Algae -Characteristics, History Classification and Life Cycle
Algae -Characteristics, History Classification and Life Cycle
Algae term is coined by Carl Linnaeus. Algae (L. alga = seaweed) are any organisms with chlorophyll a and a thallus-like plant body.
General Characteristics
They are haploid gametophytic, eukaryotic, sun-loving, autotrophic, chlorophyllous, cryptogamic, nonvascular thallophytic aquatic plants. Often called the children of the sea, they are primary producers of food, occupying three-fourths of the earth’s surface and accounting for about 90% of total photosynthesis. Marine algae are the main producers.
They are considered plants because they possess chlorophyll a, a cellulosic cell wall, starch as a reserve food, and absorb nutrients in liquid form. The plant body is a thallus that may be unicellular, filamentous, or colonial, and is formed of true parenchyma. Their reserve food is mainly starch.

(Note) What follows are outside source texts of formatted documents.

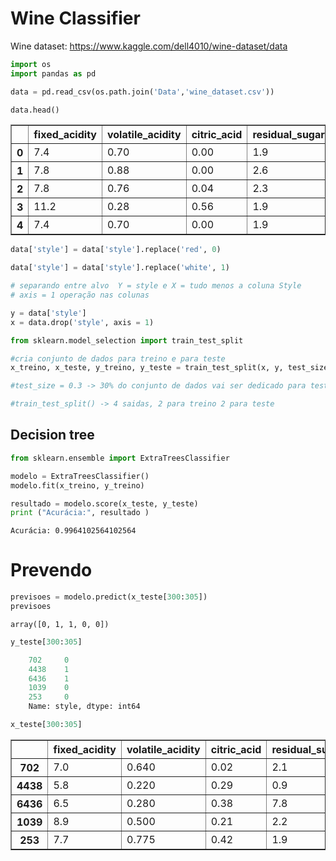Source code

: # Wine Classifier

Wine dataset: https://www.kaggle.com/dell4010/wine-dataset/data


```python
import os
import pandas as pd 

data = pd.read_csv(os.path.join('Data','wine_dataset.csv'))

```


```python
data.head()
```




<div>

<table border="1" class="dataframe">
  <thead>
    <tr style="text-align: right;">
      <th></th>
      <th>fixed_acidity</th>
      <th>volatile_acidity</th>
      <th>citric_acid</th>
      <th>residual_sugar</th>
      <th>chlorides</th>
      <th>free_sulfur_dioxide</th>
      <th>total_sulfur_dioxide</th>
      <th>density</th>
      <th>pH</th>
      <th>sulphates</th>
      <th>alcohol</th>
      <th>quality</th>
      <th>style</th>
    </tr>
  </thead>
  <tbody>
    <tr>
      <th>0</th>
      <td>7.4</td>
      <td>0.70</td>
      <td>0.00</td>
      <td>1.9</td>
      <td>0.076</td>
      <td>11.0</td>
      <td>34.0</td>
      <td>0.9978</td>
      <td>3.51</td>
      <td>0.56</td>
      <td>9.4</td>
      <td>5</td>
      <td>red</td>
    </tr>
    <tr>
      <th>1</th>
      <td>7.8</td>
      <td>0.88</td>
      <td>0.00</td>
      <td>2.6</td>
      <td>0.098</td>
      <td>25.0</td>
      <td>67.0</td>
      <td>0.9968</td>
      <td>3.20</td>
      <td>0.68</td>
      <td>9.8</td>
      <td>5</td>
      <td>red</td>
    </tr>
    <tr>
      <th>2</th>
      <td>7.8</td>
      <td>0.76</td>
      <td>0.04</td>
      <td>2.3</td>
      <td>0.092</td>
      <td>15.0</td>
      <td>54.0</td>
      <td>0.9970</td>
      <td>3.26</td>
      <td>0.65</td>
      <td>9.8</td>
      <td>5</td>
      <td>red</td>
    </tr>
    <tr>
      <th>3</th>
      <td>11.2</td>
      <td>0.28</td>
      <td>0.56</td>
      <td>1.9</td>
      <td>0.075</td>
      <td>17.0</td>
      <td>60.0</td>
      <td>0.9980</td>
      <td>3.16</td>
      <td>0.58</td>
      <td>9.8</td>
      <td>6</td>
      <td>red</td>
    </tr>
    <tr>
      <th>4</th>
      <td>7.4</td>
      <td>0.70</td>
      <td>0.00</td>
      <td>1.9</td>
      <td>0.076</td>
      <td>11.0</td>
      <td>34.0</td>
      <td>0.9978</td>
      <td>3.51</td>
      <td>0.56</td>
      <td>9.4</td>
      <td>5</td>
      <td>red</td>
    </tr>
  </tbody>
</table>
</div>




```python
data['style'] = data['style'].replace('red', 0)
```


```python
data['style'] = data['style'].replace('white', 1)
```


```python
# separando entre alvo  Y = style e X = tudo menos a coluna Style
# axis = 1 operação nas colunas

y = data['style']
x = data.drop('style', axis = 1)
```


```python
from sklearn.model_selection import train_test_split

#cria conjunto de dados para treino e para teste
x_treino, x_teste, y_treino, y_teste = train_test_split(x, y, test_size = 0.3)

#test_size = 0.3 -> 30% do conjunto de dados vai ser dedicado para testes 

#train_test_split() -> 4 saidas, 2 para treino 2 para teste 
```

## Decision tree



```python
from sklearn.ensemble import ExtraTreesClassifier

modelo = ExtraTreesClassifier()
modelo.fit(x_treino, y_treino)

resultado = modelo.score(x_teste, y_teste)
print ("Acurácia:", resultado )
```

    Acurácia: 0.9964102564102564


# Prevendo


```python
previsoes = modelo.predict(x_teste[300:305])
previsoes
```




    array([0, 1, 1, 0, 0])




```python
y_teste[300:305]
```



```python
    702     0
    4438    1
    6436    1
    1039    0
    253     0
    Name: style, dtype: int64
```



```python
x_teste[300:305]
```




<div>

<table border="1" class="dataframe">
  <thead>
    <tr style="text-align: right;">
      <th></th>
      <th>fixed_acidity</th>
      <th>volatile_acidity</th>
      <th>citric_acid</th>
      <th>residual_sugar</th>
      <th>chlorides</th>
      <th>free_sulfur_dioxide</th>
      <th>total_sulfur_dioxide</th>
      <th>density</th>
      <th>pH</th>
      <th>sulphates</th>
      <th>alcohol</th>
      <th>quality</th>
    </tr>
  </thead>
  <tbody>
    <tr>
      <th>702</th>
      <td>7.0</td>
      <td>0.640</td>
      <td>0.02</td>
      <td>2.1</td>
      <td>0.067</td>
      <td>9.0</td>
      <td>23.0</td>
      <td>0.99700</td>
      <td>3.47</td>
      <td>0.67</td>
      <td>9.4</td>
      <td>6</td>
    </tr>
    <tr>
      <th>4438</th>
      <td>5.8</td>
      <td>0.220</td>
      <td>0.29</td>
      <td>0.9</td>
      <td>0.034</td>
      <td>34.0</td>
      <td>89.0</td>
      <td>0.98936</td>
      <td>3.14</td>
      <td>0.36</td>
      <td>11.1</td>
      <td>7</td>
    </tr>
    <tr>
      <th>6436</th>
      <td>6.5</td>
      <td>0.280</td>
      <td>0.38</td>
      <td>7.8</td>
      <td>0.031</td>
      <td>54.0</td>
      <td>216.0</td>
      <td>0.99154</td>
      <td>3.03</td>
      <td>0.42</td>
      <td>13.1</td>
      <td>6</td>
    </tr>
    <tr>
      <th>1039</th>
      <td>8.9</td>
      <td>0.500</td>
      <td>0.21</td>
      <td>2.2</td>
      <td>0.088</td>
      <td>21.0</td>
      <td>39.0</td>
      <td>0.99692</td>
      <td>3.33</td>
      <td>0.83</td>
      <td>11.1</td>
      <td>6</td>
    </tr>
    <tr>
      <th>253</th>
      <td>7.7</td>
      <td>0.775</td>
      <td>0.42</td>
      <td>1.9</td>
      <td>0.092</td>
      <td>8.0</td>
      <td>86.0</td>
      <td>0.99590</td>
      <td>3.23</td>
      <td>0.59</td>
      <td>9.5</td>
      <td>5</td>
    </tr>
  </tbody>
</table>
</div>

Water is essential for fertilization. Asexual reproduction occurs by one-celled mitospores, while sex organs are unicellular, non-jacketed, and called gametangia. The zygote sheds and develops into a thick-walled, perennating zygospore, but it never develops into an embryo. There is progressive complexity in sex organs from lower to higher forms of algae. Meiosis is primarily zygotic, although in brown algae, it is characterized as sporic meiosis.
True alternation of generations is absent except in Ectocarpus, which shows isomorphic alternation of generations. The life cycle is mostly of the haplontic type. Algae do not require mechanical tissue because buoyancy holds them upright.
History of Algae
Morris is regarded as the Father of Algae and M.O.P. Iyenger is the Father of Indian Phycology. He discovered Fritschiella, a heterotrichous terrestrial alga. The study of algae is called algology or phycology (Gr. phykos = algae) and its expert is a phycologist. Narayana Rao worked on Indian fossil algae.
Algae have been designated in many ways, e.g.,
- Tsao by Chinese
- Limu by Hawaiians
- Phycos in Greek
- Fucus in Roman
The first reference to algae is found in the Chinese literature Canon of Poems and Materia Medica. There are about 2500 genera and 30,000 species of algae found in a variety of habitats, but mostly are aquatic.
The term algae was introduced by Linnaeus (1753), but he also included the Hepaticae (liverworts) and lichens also under algae. de Jussieu (1789) used the term algae for the plants which we now consider to be algae. F.E. Fritsch (1935) divided algae into eleven classes in his book Structure and Reproduction of the Algae, mainly on the basis of pigmentation, reserve food, flagellation, thallus structure, modes of reproduction and life cycle.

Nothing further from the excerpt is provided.